El concejal del FrePam impulsa una modificación por ordenanza con el fin de favorecer a quienes la transfieran a nuevos dueños y evitar la especulación inmobiliaria. “En la actualidad, las normas que dan tratamiento a la tierra urbana refleja cierta decrepitud, generando asimetrías que demandan la intervención del Estado para desalentar la ociosidad y la especulación inmobiliaria”, explicó.

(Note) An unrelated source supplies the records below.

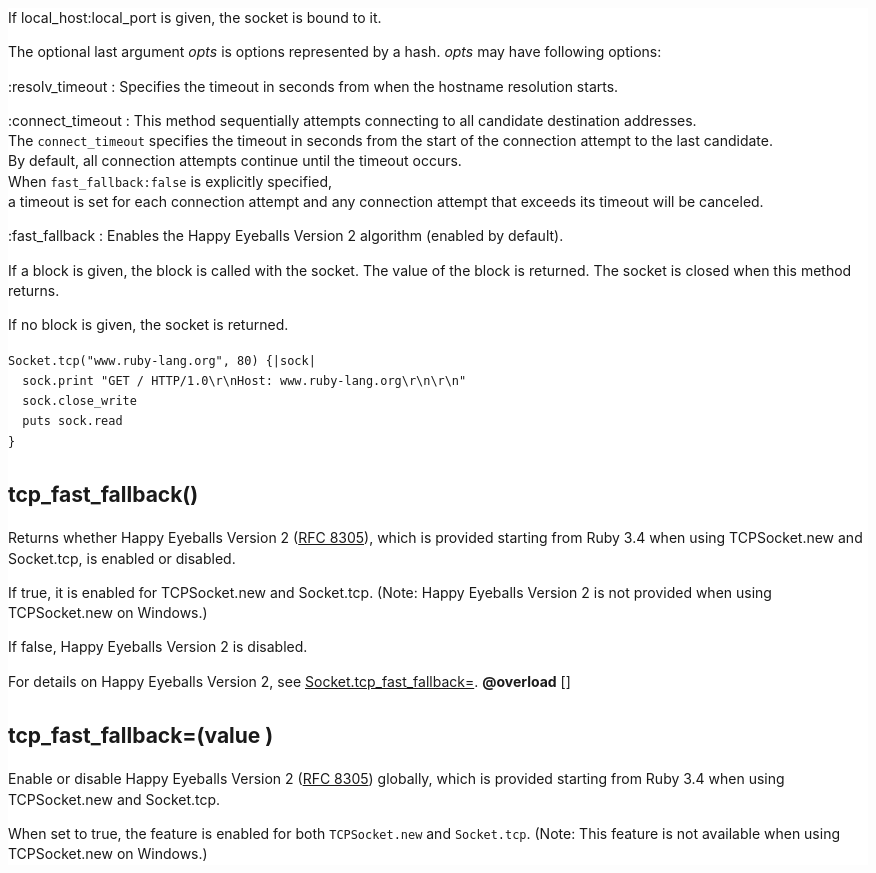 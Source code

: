 If local_host:local_port is given, the socket is bound to it.

The optional last argument *opts* is options represented by a hash. *opts* may
have following options:

:resolv_timeout
:   Specifies the timeout in seconds from when the hostname resolution starts.

:connect_timeout
:   This method sequentially attempts connecting to all candidate destination
    addresses.  
    The `connect_timeout` specifies the timeout in seconds from the start of
    the connection attempt to the last candidate.  
    By default, all connection attempts continue until the timeout occurs.  
    When `fast_fallback:false` is explicitly specified,  
    a timeout is set for each connection attempt and any connection attempt
    that exceeds its timeout will be canceled.

:fast_fallback
:   Enables the Happy Eyeballs Version 2 algorithm (enabled by default).


If a block is given, the block is called with the socket. The value of the
block is returned. The socket is closed when this method returns.

If no block is given, the socket is returned.

    Socket.tcp("www.ruby-lang.org", 80) {|sock|
      sock.print "GET / HTTP/1.0\r\nHost: www.ruby-lang.org\r\n\r\n"
      sock.close_write
      puts sock.read
    }
## tcp_fast_fallback() [](#method-c-tcp_fast_fallback)
Returns whether Happy Eyeballs Version 2 ([RFC
8305](https://datatracker.ietf.org/doc/html/rfc8305)), which is provided
starting from Ruby 3.4 when using TCPSocket.new and Socket.tcp, is enabled or
disabled.

If true, it is enabled for TCPSocket.new and Socket.tcp. (Note: Happy Eyeballs
Version 2 is not provided when using TCPSocket.new on Windows.)

If false, Happy Eyeballs Version 2 is disabled.

For details on Happy Eyeballs Version 2, see
[Socket.tcp_fast_fallback=](rdoc-ref:Socket.tcp_fast_fallback=).
**@overload** [] 

## tcp_fast_fallback=(value ) [](#method-c-tcp_fast_fallback=)
Enable or disable Happy Eyeballs Version 2 ([RFC
8305](https://datatracker.ietf.org/doc/html/rfc8305)) globally, which is
provided starting from Ruby 3.4 when using TCPSocket.new and Socket.tcp.

When set to true, the feature is enabled for both `TCPSocket.new` and
`Socket.tcp`. (Note: This feature is not available when using TCPSocket.new on
Windows.)
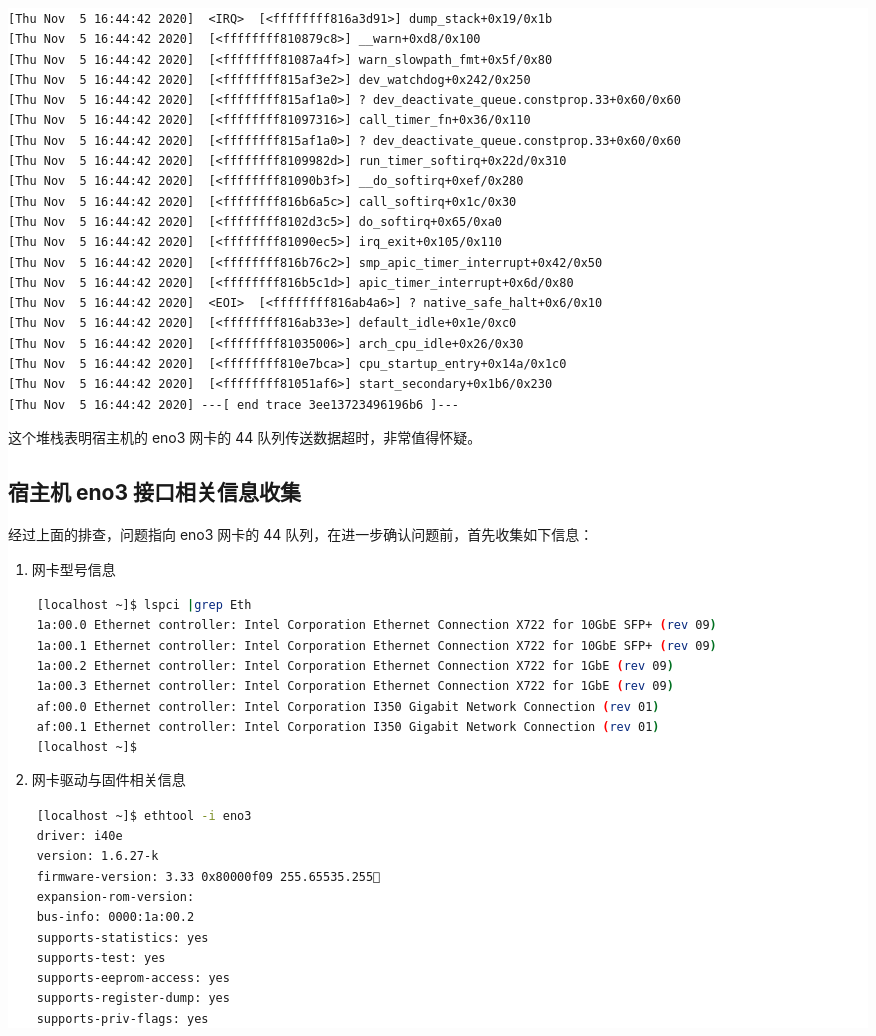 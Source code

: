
 ```
[Thu Nov  5 16:44:42 2020]  <IRQ>  [<ffffffff816a3d91>] dump_stack+0x19/0x1b
[Thu Nov  5 16:44:42 2020]  [<ffffffff810879c8>] __warn+0xd8/0x100
[Thu Nov  5 16:44:42 2020]  [<ffffffff81087a4f>] warn_slowpath_fmt+0x5f/0x80
[Thu Nov  5 16:44:42 2020]  [<ffffffff815af3e2>] dev_watchdog+0x242/0x250
[Thu Nov  5 16:44:42 2020]  [<ffffffff815af1a0>] ? dev_deactivate_queue.constprop.33+0x60/0x60
[Thu Nov  5 16:44:42 2020]  [<ffffffff81097316>] call_timer_fn+0x36/0x110
[Thu Nov  5 16:44:42 2020]  [<ffffffff815af1a0>] ? dev_deactivate_queue.constprop.33+0x60/0x60
[Thu Nov  5 16:44:42 2020]  [<ffffffff8109982d>] run_timer_softirq+0x22d/0x310
[Thu Nov  5 16:44:42 2020]  [<ffffffff81090b3f>] __do_softirq+0xef/0x280
[Thu Nov  5 16:44:42 2020]  [<ffffffff816b6a5c>] call_softirq+0x1c/0x30
[Thu Nov  5 16:44:42 2020]  [<ffffffff8102d3c5>] do_softirq+0x65/0xa0
[Thu Nov  5 16:44:42 2020]  [<ffffffff81090ec5>] irq_exit+0x105/0x110
[Thu Nov  5 16:44:42 2020]  [<ffffffff816b76c2>] smp_apic_timer_interrupt+0x42/0x50
[Thu Nov  5 16:44:42 2020]  [<ffffffff816b5c1d>] apic_timer_interrupt+0x6d/0x80
[Thu Nov  5 16:44:42 2020]  <EOI>  [<ffffffff816ab4a6>] ? native_safe_halt+0x6/0x10
[Thu Nov  5 16:44:42 2020]  [<ffffffff816ab33e>] default_idle+0x1e/0xc0
[Thu Nov  5 16:44:42 2020]  [<ffffffff81035006>] arch_cpu_idle+0x26/0x30
[Thu Nov  5 16:44:42 2020]  [<ffffffff810e7bca>] cpu_startup_entry+0x14a/0x1c0
[Thu Nov  5 16:44:42 2020]  [<ffffffff81051af6>] start_secondary+0x1b6/0x230
[Thu Nov  5 16:44:42 2020] ---[ end trace 3ee13723496196b6 ]---
```

这个堆栈表明宿主机的 eno3 网卡的 44 队列传送数据超时，非常值得怀疑。

## 宿主机 eno3 接口相关信息收集

经过上面的排查，问题指向 eno3 网卡的 44 队列，在进一步确认问题前，首先收集如下信息：

1. 网卡型号信息
```bash
    [localhost ~]$ lspci |grep Eth
    1a:00.0 Ethernet controller: Intel Corporation Ethernet Connection X722 for 10GbE SFP+ (rev 09)
    1a:00.1 Ethernet controller: Intel Corporation Ethernet Connection X722 for 10GbE SFP+ (rev 09)
    1a:00.2 Ethernet controller: Intel Corporation Ethernet Connection X722 for 1GbE (rev 09)
    1a:00.3 Ethernet controller: Intel Corporation Ethernet Connection X722 for 1GbE (rev 09)
    af:00.0 Ethernet controller: Intel Corporation I350 Gigabit Network Connection (rev 01)
    af:00.1 Ethernet controller: Intel Corporation I350 Gigabit Network Connection (rev 01)
    [localhost ~]$
```
2. 网卡驱动与固件相关信息

```bash
    [localhost ~]$ ethtool -i eno3
    driver: i40e
    version: 1.6.27-k
    firmware-version: 3.33 0x80000f09 255.65535.255
    expansion-rom-version:
    bus-info: 0000:1a:00.2
    supports-statistics: yes
    supports-test: yes
    supports-eeprom-access: yes
    supports-register-dump: yes
    supports-priv-flags: yes
```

Marcos Cuelle señala en su iniciativa que “hasta el momento se ha venido trabajando en forma conjunta con la Dirección de Obras Particulares y Catastro para establecer como primera medida, una nueva zonificación de la ciudad, en virtud que la legislación vigente no ha incorporado todas aquellas ampliaciones de radio urbano que se produjeron desde la sanción de la norma. No solamente ha ocurrido que no se ha actualizado la tierra incorporada al radio urbano y por lo tanto no están pagando la respectiva tasa (lo cual atenta claramente contra las arcas públicas), sino que además, la intervención del propio Estado al zonificar la ciudad ha favorecido inequidades en el cobro de la tasa por terrenos baldíos que está conspirando contra el espíritu de la misma”.
“Con una nueva zonificación, sin alterar los valores establecidos en la ordenanza tarifaria aprobada recientemente, sería más razonable y justo el cobro de la tasa. Sin embargo, ojalá todo se solucionara con esta acción correctiva. En el medio hay que prever múltiples variables para no generar injustica por parte del Estado, pero que tampoco favorezcan la ociosidad de la tierra y la especulación inmobiliaria”, aclaró.
“Analizando los posibles escenarios que se pueden presentar, que uno o varios propietarios de bloques de tierra dentro del radio urbano (o que se incorporen a futuro) presenten planos de mensura y subdivisión parcelaria, incluyendo la apertura de las calles; frente a esta situación, tiene que existir una válvula que libere la presión que ejerce la tasa sobre quien o quienes hayan decidido favorecer la urbanización de esas tierras. Esto se puede lograr por vía de la eximición por un tiempo razonable, siempre que el o los propietarios demuestren que están transfiriendo tierra nuevos titulares”, agregó.
Reconoce que “también puede ocurrir que uno o varios propietarios de bloques de tierra dentro del radio urbano presenten planos de mensura y subdivisión parcelaria, pero no sean justificadamente autorizados por el Departamento Ejecutivo. En estos casos, para actuar también con justicia, el o los propietarios de bloques de tierra, tendrían que tener derecho a solicitar una reducción de la tasa, porque el freno de mano lo está poniendo el propio Estado Municipal”.
Sugiere que “se debe contemplar aquellas situaciones donde claramente no existe una especulación inmobiliaria, esto ocurre por ejemplo frente a un propietario de una o dos parcelas típicas del distrito urbano donde se encuentren registradas, que por supuesto, también es necesario analizar si corresponde o no ser eximido del pago de la tasa”
Por último indicó que “la nueva normativa tiene que prever que las nuevas incorporaciones de tierra al radio urbano deben automáticamente encuadrar en una de las zonas pre establecidas, para que no se repitan situaciones como las que ocurren en la actualidad (no cobro de la tasa, favoreciendo la especulación inmobiliaria), caso contrario se seguirá desvirtuando el espíritu de la norma”.